Task directions
Please copy out the lines in the entries that contain "loaded".

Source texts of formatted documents
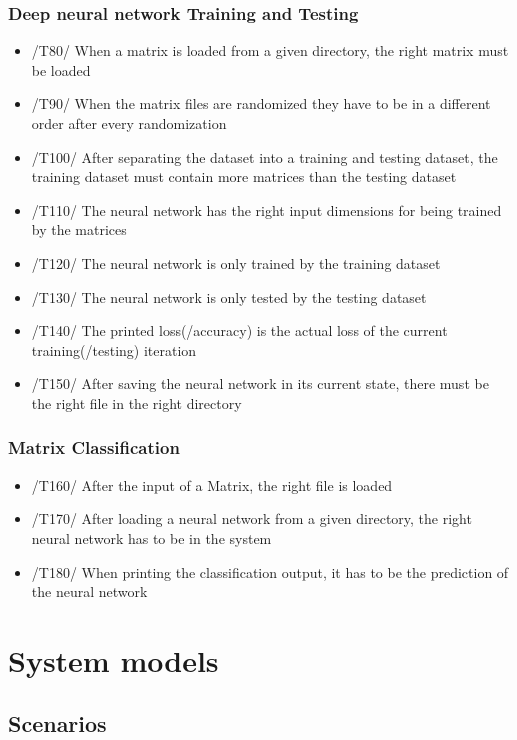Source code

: \documentclass[parskip=full]{scrartcl}
\begin{document}
	\subsubsection{Deep \gls{neural network} Training and Testing}
		\begin{itemize}
		\item /T80/ When a matrix is loaded from a given directory, the right matrix must be loaded
		\item /T90/ When the matrix files are randomized they have to be in a different order after every randomization
		\item /T100/ After separating the dataset into a training and testing dataset, the training dataset must contain more matrices than the testing dataset
		\item /T110/ The \gls{neural network} has the right input dimensions for being trained by the matrices
		\item /T120/ The \gls{neural network} is only trained by the training dataset
		\item /T130/ The \gls{neural network} is only tested by the testing dataset
		\item /T140/ The printed loss(/accuracy) is the actual loss of the current training(/testing) iteration 
		\item /T150/ After saving the \gls{neural network} in its current state, there must be the right file in the right directory
		\end{itemize}
	\subsubsection{Matrix Classification}
		\begin{itemize}
		\item /T160/ After the input of a Matrix, the right file is loaded
		\item /T170/ After loading a \gls{neural network} from a given directory, the right \gls{neural network} has to be in the system
		\item /T180/ When printing the classification output, it has to be the prediction of the \gls{neural network}
		\end{itemize}
\newpage
\section{System models}
\subsection{Scenarios}
\end{document}
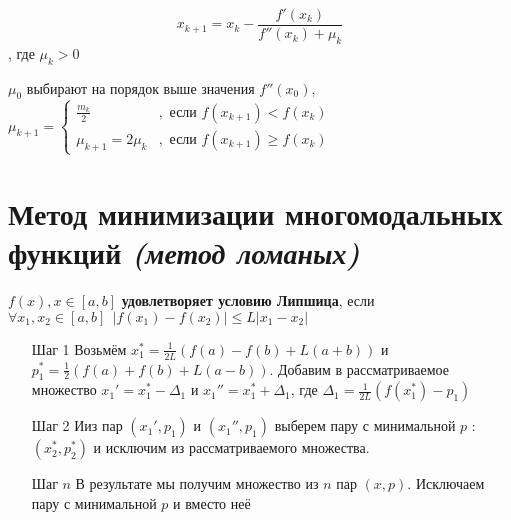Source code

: \[x_{k+1} = x_k - \frac{f'(x_k)}{f''(x_k) + \mu_k} \]
, где \(\mu_k > 0\)

\(\mu_0\) выбирают на порядок выше значения \(f''(x_0)\), \(\mu_{k + 1} = \begin{cases} \frac{m_k}{2} & , \text{ если } f(x_{k+1}) < f(x_k) \\ \mu_{k+1} = 2 \mu_k & , \text{ если } f(x_{k+1}) \geq f(x_k) \end{cases}\)

\section{Метод минимизации многомодальных функций \textit{(метод ломаных)}}

\begin{definition}
    \(f(x), x\in[a, b]\) \textbf{удовлетворяет условию Липшица}, если \(\forall x_1, x_2\in[a, b] \ \ |f(x_1) - f(x_2)| \leq L |x_1 - x_2|\)
\end{definition}

\begin{itemize}
    \item [Шаг 1] Возьмём \(x_1^* = \frac{1}{2L}(f(a) - f(b) + L(a + b))\) и \(p_1^* = \frac{1}{2}(f(a) + f(b) + L(a - b))\). Добавим в рассматриваемое множество \(x_1' = x_1^* - \Delta_1\) и \(x_1'' = x_1^* + \Delta_1\), где \(\Delta_1 = \frac{1}{2L} (f(x_1^*) - p_1)\)
    \item [Шаг 2] Ииз пар \((x_1', p_1)\) и \((x_1'', p_1)\) выберем пару с минимальной \(p\) : \((x_2^*, p_2^*)\) и исключим из рассматриваемого множества.
    \item [Шаг \(n\)] В результате мы получим множество из \(n\) пар \((x, p)\). Исключаем пару с минимальной \(p\) и вместо неё
\end{itemize}

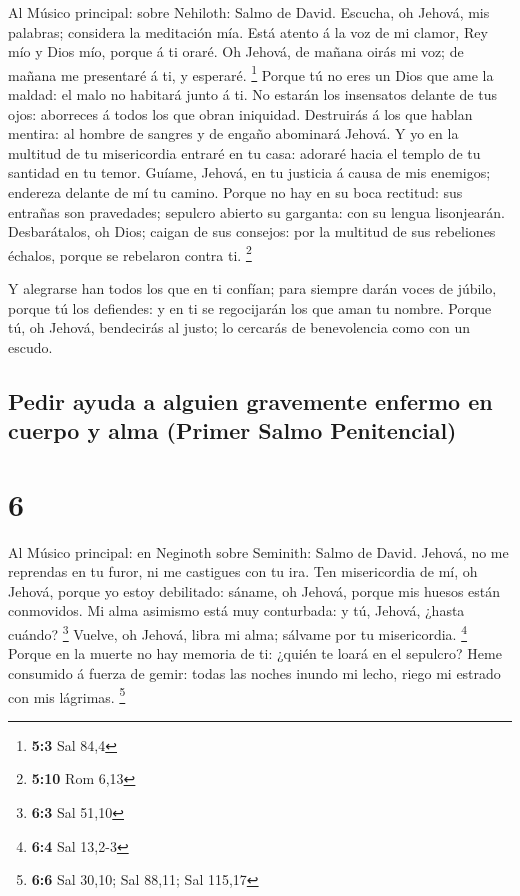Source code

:  Al Músico principal: sobre Nehiloth: Salmo de David.
Escucha, oh Jehová, mis palabras; considera la meditación mía.
 Está atento á la voz de mi clamor, Rey mío y Dios mío,
porque á ti oraré.  Oh Jehová, de mañana oirás mi voz; de
mañana me presentaré á ti, y esperaré. \footnote{\textbf{5:3} Sal 84,4}
 Porque tú no eres un Dios que ame la maldad: el malo no
habitará junto á ti.  No estarán los insensatos delante de
tus ojos: aborreces á todos los que obran iniquidad. 
Destruirás á los que hablan mentira: al hombre de sangres y de engaño
abominará Jehová.  Y yo en la multitud de tu misericordia
entraré en tu casa: adoraré hacia el templo de tu santidad en tu temor.
 Guíame, Jehová, en tu justicia á causa de mis enemigos;
endereza delante de mí tu camino.  Porque no hay en su boca
rectitud: sus entrañas son pravedades; sepulcro abierto su garganta: con
su lengua lisonjearán.  Desbarátalos, oh Dios; caigan de
sus consejos: por la multitud de sus rebeliones échalos, porque se
rebelaron contra ti. \footnote{\textbf{5:10} Rom 6,13}

 Y alegrarse han todos los que en ti confían; para siempre
darán voces de júbilo, porque tú los defiendes: y en ti se regocijarán
los que aman tu nombre.  Porque tú, oh Jehová, bendecirás
al justo; lo cercarás de benevolencia como con un escudo.

\hypertarget{pedir-ayuda-a-alguien-gravemente-enfermo-en-cuerpo-y-alma-primer-salmo-penitencial}{%
\subsection{Pedir ayuda a alguien gravemente enfermo en cuerpo y alma
(Primer Salmo
Penitencial)}\label{pedir-ayuda-a-alguien-gravemente-enfermo-en-cuerpo-y-alma-primer-salmo-penitencial}}

\hypertarget{section-5}{%
\section{6}\label{section-5}}

 Al Músico principal: en Neginoth sobre Seminith: Salmo de
David. Jehová, no me reprendas en tu furor, ni me castigues con tu ira.
 Ten misericordia de mí, oh Jehová, porque yo estoy
debilitado: sáname, oh Jehová, porque mis huesos están conmovidos.
 Mi alma asimismo está muy conturbada: y tú, Jehová, ¿hasta
cuándo? \footnote{\textbf{6:3} Sal 51,10}  Vuelve, oh
Jehová, libra mi alma; sálvame por tu misericordia. \footnote{\textbf{6:4}
  Sal 13,2-3}  Porque en la muerte no hay memoria de ti:
¿quién te loará en el sepulcro?  Heme consumido á fuerza de
gemir: todas las noches inundo mi lecho, riego mi estrado con mis
lágrimas. \footnote{\textbf{6:6} Sal 30,10; Sal 88,11; Sal 115,17}

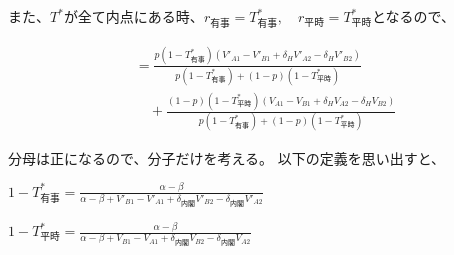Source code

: \documentclass[main.tex]{subfiles}
\begin{document}
また、$T^*$が全て内点にある時、$r_{有事}=T^*_{有事}, \quad r_{平時} = T^*_{平時}$となるので、

\begin{align*}
    &= \frac{ p(1-T^*_{有事}) (V'_{A1} -V'_{B1} + \delta_H V'_{A2} - \delta_H V'_{B2})  }{ p(1-T^*_{有事})  + (1-p)(1-T^*_{平時}) }\\[1em]
    &\quad + \frac{ (1-p)(1-T^*_{平時})(V_{A1} - V_{B1} + \delta_H V_{A2} - \delta_H V_{B2} ) }{ p(1-T^*_{有事}) +  (1-p)(1-T^*_{平時}) }
\end{align*}


分母は正になるので、分子だけを考える。
以下の定義を思い出すと、

\begin{definition} \Large$1 - T^*_{有事} = \frac{ \alpha-\beta }{ \alpha-\beta + V'_{B1}-V'_{A1} + \delta_{内閣}V'_{B2} - \delta_{内閣}V'_{A2} }$ \end{definition}

\begin{definition} \Large$1 - T^*_{平時} = \frac{ \alpha-\beta }{ \alpha-\beta + V_{B1}-V_{A1} + \delta_{内閣}V_{B2} - \delta_{内閣}V_{A2} }$ \end{definition}
\end{document}
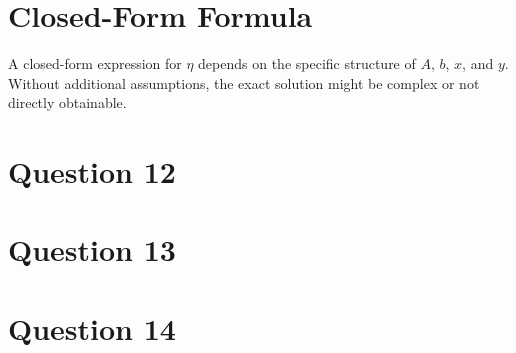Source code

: \documentclass[12p]{article}
\begin{document}
\section*{Closed-Form Formula}
A closed-form expression for \(\eta\) depends on the specific structure of \(A\), \(b\), \(x\), and \(y\). Without additional assumptions, the exact solution might be complex or not directly obtainable.


\section*{Question 12} 

\section*{Question 13} 


\section*{Question 14} 

\newpage
\end{document}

Output
		\item /T80/ When a matrix is loaded from a given directory, the right matrix must be loaded
		\item /T160/ After the input of a Matrix, the right file is loaded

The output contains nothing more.